------ MATERIAL SUPPLIED

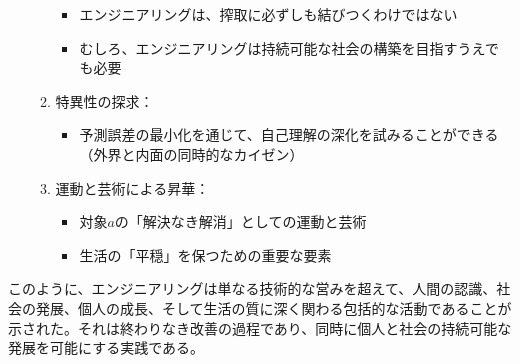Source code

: \begin{enumerate}
\begin{enumerate}
    \begin{itemize}
    \tightlist
    \item
      エンジニアリングは、搾取に必ずしも結びつくわけではない
    \item
      むしろ、エンジニアリングは持続可能な社会の構築を目指すうえでも必要
    \end{itemize}
  \item
    特異性の探求：

    \begin{itemize}
    \tightlist
    \item
      予測誤差の最小化を通じて、自己理解の深化を試みることができる（外界と内面の同時的なカイゼン）
    \end{itemize}
  \item
    運動と芸術による昇華：

    \begin{itemize}
    \tightlist
    \item
      対象\(a\)の「解決なき解消」としての運動と芸術
    \item
      生活の「平穏」を保つための重要な要素
    \end{itemize}
  \end{enumerate}
\end{enumerate}

このように、エンジニアリングは単なる技術的な営みを超えて、人間の認識、社会の発展、個人の成長、そして生活の質に深く関わる包括的な活動であることが示された。それは終わりなき改善の過程であり、同時に個人と社会の持続可能な発展を可能にする実践である。
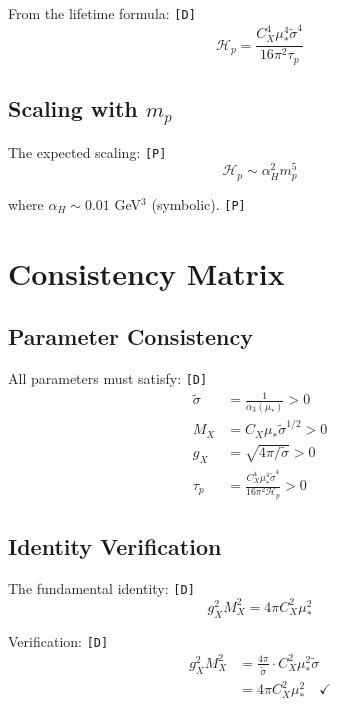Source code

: \documentclass[11pt,a4paper]{article}
\newcommand{\tagD}{\textcolor{green!50!black}{\texttt{[D]}}}
\newcommand{\tagP}{\textcolor{orange!80!black}{\texttt{[P]}}}
\theoremstyle{definition}
\begin{document}
From the lifetime formula: \tagD{}
\begin{equation}
\label{eq:hp-from-tau}
\mathcal{H}_p = \frac{C_X^4\mu_*^4\tilde{\sigma}^4}{16\pi^2\tau_p}
\end{equation}

\subsection{Scaling with $m_p$}
\label{app:hp-scale}

The expected scaling: \tagP{}
\begin{equation}
\label{eq:hp-mp-scale}
\mathcal{H}_p \sim \alpha_H^2 m_p^5
\end{equation}

where $\alpha_H \sim 0.01$ GeV$^3$ (symbolic). \tagP{}

\section{Consistency Matrix}
\label{app:consistency}

\subsection{Parameter Consistency}
\label{app:param-cons}

All parameters must satisfy: \tagD{}
\begin{align}
\label{eq:param-cons-1}
\tilde{\sigma} &= \frac{1}{\alpha_3(\mu_*)} > 0 \\
\label{eq:param-cons-2}
M_X &= C_X \mu_* \tilde{\sigma}^{1/2} > 0 \\
\label{eq:param-cons-3}
g_X &= \sqrt{4\pi/\tilde{\sigma}} > 0 \\
\label{eq:param-cons-4}
\tau_p &= \frac{C_X^4\mu_*^4\tilde{\sigma}^4}{16\pi^2\mathcal{H}_p} > 0
\end{align}

\subsection{Identity Verification}
\label{app:identity}

The fundamental identity: \tagD{}
\begin{equation}
\label{eq:ident-1}
g_X^2 M_X^2 = 4\pi C_X^2 \mu_*^2
\end{equation}

Verification: \tagD{}
\begin{align}
\label{eq:ident-verify-1}
g_X^2 M_X^2 &= \frac{4\pi}{\tilde{\sigma}} \cdot C_X^2 \mu_*^2 \tilde{\sigma} \\
\label{eq:ident-verify-2}
&= 4\pi C_X^2 \mu_*^2 \quad \checkmark
\end{align}
\end{document}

------------

> **WHAT NEEDS TO BE DONE**
Nothing but a number is asked for: how many lines of the records contain the word "verify"?

> **RESPONSE BOX**
2